12.”… in order for you to become a good scientist, you have to go out and ask yourself questions on things yet to be explained.” ***
13.”Productive teachers tailor lessons towards students’ strength, while reproductive teachers focus on the teacher’s strength.”
14.”Good teachers are like a whetstone, sharpening the mind to allowing students to drive knowledge and not be driven by knowledge.” ***
15.”…the school insists the memorisation of facts which stops our progress.”
16.”If you graduate with first class, it is for yourself, but whoever births new knowledge helps the world.” ***
17.” The world won’t remember you for what you were able to memorise, but for what you have left for others to be memorised.” ***
18.”The behavioural objectives of an average teacher always begin with: ‘each child should be able to learn…,’ rather than ‘each child should be able to realise and discover…’ It is as if to blindly regurgitate all of what the teacher says. Is there nothing more in learning than memorisation?” ***
19.” I can almost bet that if you leave an average university graduate in a situation where his university certificate won’t help him, he would be lost, because he has never tried to find a new way out. He only knows the ways of others which has earned him the certificate.” ##
20.”Use the mind of others to find your own, not to kill your own.” ***
***…QUITE striking!
##….these ones simply prove that if you have ever gone to school, you are simply an outcome of others! Either a doctor or a lawyer, others’ ideas made you one! You didn’t become any one of the professions at home!
This is a quality examination of the school. It has a word for students, teachers, policy makers and even governments; as well as for all the educational stakeholders.
Schools, no doubt, are where we should unlock our minds, or where we should discover self, but it turns out that many schools are turning us to “someone else” through the reproductive approach that forgets that we should also build our own ideas out of those of others who wrote textbooks.
Passive cramming of school materials is the reason why we score A’s and don’t know how to apply the stored knowledge.
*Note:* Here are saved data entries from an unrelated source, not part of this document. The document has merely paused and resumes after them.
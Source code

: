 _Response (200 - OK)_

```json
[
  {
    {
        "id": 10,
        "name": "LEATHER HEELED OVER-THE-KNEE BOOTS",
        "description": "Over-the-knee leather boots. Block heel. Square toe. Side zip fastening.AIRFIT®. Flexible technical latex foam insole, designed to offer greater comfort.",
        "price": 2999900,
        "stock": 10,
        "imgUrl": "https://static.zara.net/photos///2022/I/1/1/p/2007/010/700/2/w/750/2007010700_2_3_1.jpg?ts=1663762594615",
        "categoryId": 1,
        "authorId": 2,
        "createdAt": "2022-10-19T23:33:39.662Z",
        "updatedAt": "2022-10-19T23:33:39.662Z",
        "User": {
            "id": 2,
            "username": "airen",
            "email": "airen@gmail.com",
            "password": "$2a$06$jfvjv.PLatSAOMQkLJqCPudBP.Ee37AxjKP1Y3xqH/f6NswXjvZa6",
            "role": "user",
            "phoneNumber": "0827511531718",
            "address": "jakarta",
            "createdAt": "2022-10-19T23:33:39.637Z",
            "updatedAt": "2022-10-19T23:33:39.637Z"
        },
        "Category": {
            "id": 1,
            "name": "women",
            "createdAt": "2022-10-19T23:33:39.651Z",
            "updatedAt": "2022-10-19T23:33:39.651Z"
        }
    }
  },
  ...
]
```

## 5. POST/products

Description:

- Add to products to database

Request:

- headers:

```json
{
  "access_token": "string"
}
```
Knowledge is not light when it’s passive or when not applied; when it only adds to the weight of our heads. This essay simply says that teachers should not hold the torch/flashlight in front of us, but should wear headlamps on our head to be able to see for ourselves even when the teacher would no longer be there or even under the ocean’s depth. They won’t follow us into the real life after school, so why make us depend strictly on them or the minds of someone else — others who wrote our textbooks? We have our own mind to use too.
Then finally, the article also truthfully points out that “nothing changes for most people after school, only that they had lost the ability to think clearly from memorising facts and ideas by others and less of their own independent thoughts.” which simply means that if you have ever gone to school, you’re or have become someone else that you were not in the beginning. How? The thoughts and ideas of others were pilled up in those books you were made to read in schools to be called a doctor or a lawyer or an engineer or a teacher or whatever professional name you earned yourself. You’re not the father of any profession, you learnt it entirely from others who you have become! Thanks Emmanuel.